» **Exercise**:
Set down each record below precisely, skipping the pictures.
Supplied material Block Start
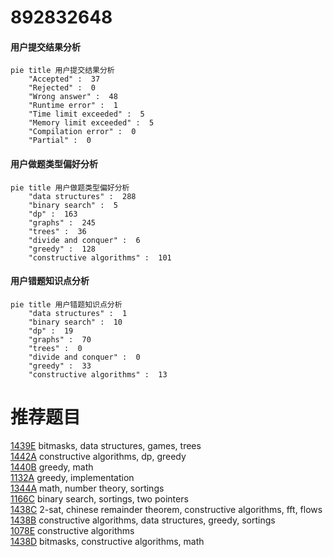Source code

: # 892832648

<!-- tabs:start -->



#### **用户提交结果分析**

```mermaid
pie title 用户提交结果分析
    "Accepted" :  37
    "Rejected" :  0
    "Wrong answer" :  48
    "Runtime error" :  1
    "Time limit exceeded" :  5
    "Memory limit exceeded" :  5
    "Compilation error" :  0
    "Partial" :  0
```

#### **用户做题类型偏好分析**

```mermaid
pie title 用户做题类型偏好分析
    "data structures" :  288
    "binary search" :  5
    "dp" :  163
    "graphs" :  245
    "trees" :  36
    "divide and conquer" :  6
    "greedy" :  128
    "constructive algorithms" :  101
```
#### **用户错题知识点分析**

```mermaid
pie title 用户错题知识点分析
    "data structures" :  1
    "binary search" :  10
    "dp" :  19
    "graphs" :  70
    "trees" :  0
    "divide and conquer" :  0
    "greedy" :  33
    "constructive algorithms" :  13
```



<!-- tabs:end -->
# 推荐题目
[1439E](https://codeforces.com/contest/1439/problem/E)		bitmasks,
                        data structures,
                        games,
                        trees		  
[1442A](https://codeforces.com/contest/1442/problem/A)		constructive algorithms,
                        dp,
                        greedy		  
[1440B](https://codeforces.com/contest/1440/problem/B)		greedy,
                        math		  
[1132A](https://codeforces.com/contest/1132/problem/A)		greedy,
                        implementation		  
[1344A](https://codeforces.com/contest/1344/problem/A)		math,
                        number theory,
                        sortings		  
[1166C](https://codeforces.com/contest/1166/problem/C)		binary search,
                        sortings,
                        two pointers		  
[1438C](https://codeforces.com/contest/1438/problem/C)		2-sat,
                        chinese remainder theorem,
                        constructive algorithms,
                        fft,
                        flows		  
[1438B](https://codeforces.com/contest/1438/problem/B)		constructive algorithms,
                        data structures,
                        greedy,
                        sortings		  
[1078E](https://codeforces.com/contest/1078/problem/E)		constructive algorithms		  
[1438D](https://codeforces.com/contest/1438/problem/D)		bitmasks,
                        constructive algorithms,
                        math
Supplied material Block End
» **Task solution**:
Source code

: # 892832648

<!-- tabs:start -->



#### **用户提交结果分析**

```mermaid
pie title 用户提交结果分析
    "Accepted" :  37
    "Rejected" :  0
    "Wrong answer" :  48
    "Runtime error" :  1
    "Time limit exceeded" :  5
    "Memory limit exceeded" :  5
    "Compilation error" :  0
    "Partial" :  0
```

#### **用户做题类型偏好分析**

```mermaid
pie title 用户做题类型偏好分析
    "data structures" :  288
    "binary search" :  5
    "dp" :  163
    "graphs" :  245
    "trees" :  36
    "divide and conquer" :  6
    "greedy" :  128
    "constructive algorithms" :  101
```
#### **用户错题知识点分析**

```mermaid
pie title 用户错题知识点分析
    "data structures" :  1
    "binary search" :  10
    "dp" :  19
    "graphs" :  70
    "trees" :  0
    "divide and conquer" :  0
    "greedy" :  33
    "constructive algorithms" :  13
```



<!-- tabs:end -->
# 推荐题目
[1439E](https://codeforces.com/contest/1439/problem/E)		bitmasks,
                        data structures,
                        games,
                        trees		  
[1442A](https://codeforces.com/contest/1442/problem/A)		constructive algorithms,
                        dp,
                        greedy		  
[1440B](https://codeforces.com/contest/1440/problem/B)		greedy,
                        math		  
[1132A](https://codeforces.com/contest/1132/problem/A)		greedy,
                        implementation		  
[1344A](https://codeforces.com/contest/1344/problem/A)		math,
                        number theory,
                        sortings		  
[1166C](https://codeforces.com/contest/1166/problem/C)		binary search,
                        sortings,
                        two pointers		  
[1438C](https://codeforces.com/contest/1438/problem/C)		2-sat,
                        chinese remainder theorem,
                        constructive algorithms,
                        fft,
                        flows		  
[1438B](https://codeforces.com/contest/1438/problem/B)		constructive algorithms,
                        data structures,
                        greedy,
                        sortings		  
[1078E](https://codeforces.com/contest/1078/problem/E)		constructive algorithms		  
[1438D](https://codeforces.com/contest/1438/problem/D)		bitmasks,
                        constructive algorithms,
                        math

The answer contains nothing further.